==== Task data ====
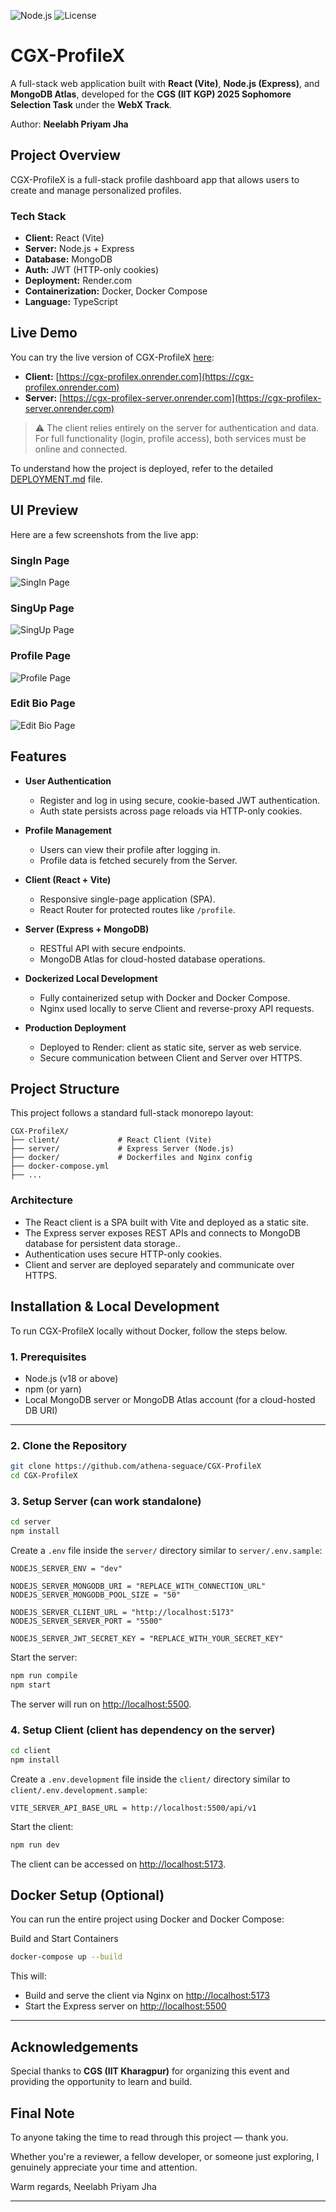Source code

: ![Node.js](https://img.shields.io/badge/node-%3E=18.x-brightgreen)
![License](https://img.shields.io/badge/license-MIT-blue.svg)

# CGX-ProfileX

A full-stack web application built with **React (Vite)**, **Node.js (Express)**, and **MongoDB Atlas**, developed for the **CGS (IIT KGP) 2025 Sophomore Selection Task** under the **WebX Track**.

Author: **Neelabh Priyam Jha**

## Project Overview

CGX-ProfileX is a full-stack profile dashboard app that allows users to create and manage personalized profiles.

### Tech Stack

-   **Client:** React (Vite)
-   **Server:** Node.js + Express
-   **Database:** MongoDB
-   **Auth:** JWT (HTTP-only cookies)
-   **Deployment:** Render.com
-   **Containerization:** Docker, Docker Compose
-   **Language:** TypeScript

## Live Demo

You can try the live version of CGX-ProfileX [here](https://cgx-profilex.onrender.com):

-   **Client:** [https://cgx-profilex.onrender.com](https://cgx-profilex.onrender.com)
-   **Server:** [https://cgx-profilex-server.onrender.com](https://cgx-profilex-server.onrender.com)

> ⚠️ The client relies entirely on the server for authentication and data.
> For full functionality (login, profile access), both services must be online and connected.

To understand how the project is deployed, refer to the detailed [DEPLOYMENT.md](./DEPLOYMENT.md) file.

## UI Preview

Here are a few screenshots from the live app:

### SingIn Page

![SingIn Page](./assets/screenshots/signIn-page.png)

### SingUp Page

![SingUp Page](./assets/screenshots/signUp-page.png)

### Profile Page

![Profile Page](./assets/screenshots/profile-page.png)

### Edit Bio Page

![Edit Bio Page](./assets/screenshots/editBio-page.png)

## Features

-   **User Authentication**

    -   Register and log in using secure, cookie-based JWT authentication.
    -   Auth state persists across page reloads via HTTP-only cookies.

-   **Profile Management**

    -   Users can view their profile after logging in.
    -   Profile data is fetched securely from the Server.

-   **Client (React + Vite)**

    -   Responsive single-page application (SPA).
    -   React Router for protected routes like `/profile`.

-   **Server (Express + MongoDB)**

    -   RESTful API with secure endpoints.
    -   MongoDB Atlas for cloud-hosted database operations.

-   **Dockerized Local Development**

    -   Fully containerized setup with Docker and Docker Compose.
    -   Nginx used locally to serve Client and reverse-proxy API requests.

-   **Production Deployment**
    -   Deployed to Render: client as static site, server as web service.
    -   Secure communication between Client and Server over HTTPS.

## Project Structure

This project follows a standard full-stack monorepo layout:

```text
CGX-ProfileX/
├── client/             # React Client (Vite)
├── server/             # Express Server (Node.js)
├── docker/             # Dockerfiles and Nginx config
├── docker-compose.yml
├── ...
```

### Architecture

-   The React client is a SPA built with Vite and deployed as a static site.
-   The Express server exposes REST APIs and connects to MongoDB database for persistent data storage..
-   Authentication uses secure HTTP-only cookies.
-   Client and server are deployed separately and communicate over HTTPS.

## Installation & Local Development

To run CGX-ProfileX locally without Docker, follow the steps below.

### 1. Prerequisites

-   Node.js (v18 or above)
-   npm (or yarn)
-   Local MongoDB server or MongoDB Atlas account (for a cloud-hosted DB URI)

---

### 2. Clone the Repository

```bash
git clone https://github.com/athena-seguace/CGX-ProfileX
cd CGX-ProfileX
```

### 3. Setup Server (can work standalone)

```bash
cd server
npm install
```

Create a `.env` file inside the `server/` directory similar to `server/.env.sample`:

```env
NODEJS_SERVER_ENV = "dev"

NODEJS_SERVER_MONGODB_URI = "REPLACE_WITH_CONNECTION_URL"
NODEJS_SERVER_MONGODB_POOL_SIZE = "50"

NODEJS_SERVER_CLIENT_URL = "http://localhost:5173"
NODEJS_SERVER_SERVER_PORT = "5500"

NODEJS_SERVER_JWT_SECRET_KEY = "REPLACE_WITH_YOUR_SECRET_KEY"
```

Start the server:

```bash
npm run compile
npm start
```

The server will run on [http://localhost:5500](http://localhost:5500).

### 4. Setup Client (client has dependency on the server)

```bash
cd client
npm install
```

Create a `.env.development` file inside the `client/` directory similar to `client/.env.development.sample`:

```env
VITE_SERVER_API_BASE_URL = http://localhost:5500/api/v1
```

Start the client:

```bash
npm run dev
```

The client can be accessed on [http://localhost:5173](http://localhost:5173).

## Docker Setup (Optional)

You can run the entire project using Docker and Docker Compose:

Build and Start Containers

```bash
docker-compose up --build
```

This will:

-   Build and serve the client via Nginx on [http://localhost:5173](http://localhost:5173)
-   Start the Express server on [http://localhost:5500](http://localhost:5500)

---

## Acknowledgements

Special thanks to **CGS (IIT Kharagpur)** for organizing this event and providing the opportunity to learn and build.

## Final Note

To anyone taking the time to read through this project — thank you.

Whether you're a reviewer, a fellow developer, or someone just exploring, I genuinely appreciate your time and attention.

Warm regards,
Neelabh Priyam Jha

---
====
*Task instructions*. Word for word and without pictures, please write out only the lines from the start of the entries through the line containing "# CGX-ProfileX", both included.

*Response below*.
Source code

: ![Node.js](https://img.shields.io/badge/node-%3E=18.x-brightgreen)
![License](https://img.shields.io/badge/license-MIT-blue.svg)

# CGX-ProfileX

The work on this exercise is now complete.